## INSTRUCTIONS FOR THE TASK
Look through the data below and count each line where the word "surjective" appears. Reply with the count alone.

Pictures paired with source code
◇ ◇ ◇ ◇ ◇

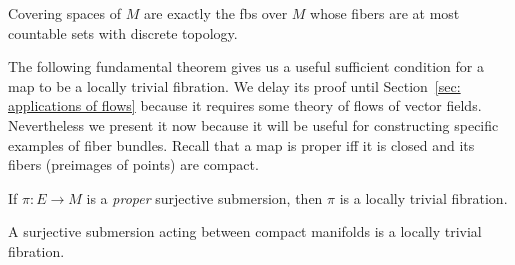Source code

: \begin{example}
    Covering spaces of $M$ are exactly the \glspl{fb} over $M$ whose fibers are at most countable sets with discrete topology.
\end{example}

The following fundamental theorem gives us a useful sufficient condition for a map to be a locally trivial fibration. We delay its proof until Section~\ref{sec: applications of flows} because it requires some theory of flows of vector fields. Nevertheless we present it now because it will be useful for constructing specific examples of fiber bundles. Recall that a map is proper iff it is closed and its fibers (preimages of points) are compact.

\begin{thm}\label{thm Ehresmann}
    If $\pi:E\to M$ is a \emph{proper} surjective submersion, then $\pi$ is a locally trivial fibration.
\end{thm}

\begin{cor}
    A surjective submersion acting between compact manifolds is a locally trivial fibration.
\end{cor}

◇ ◇ ◇ ◇ ◇

## EXERCISE RESULT
2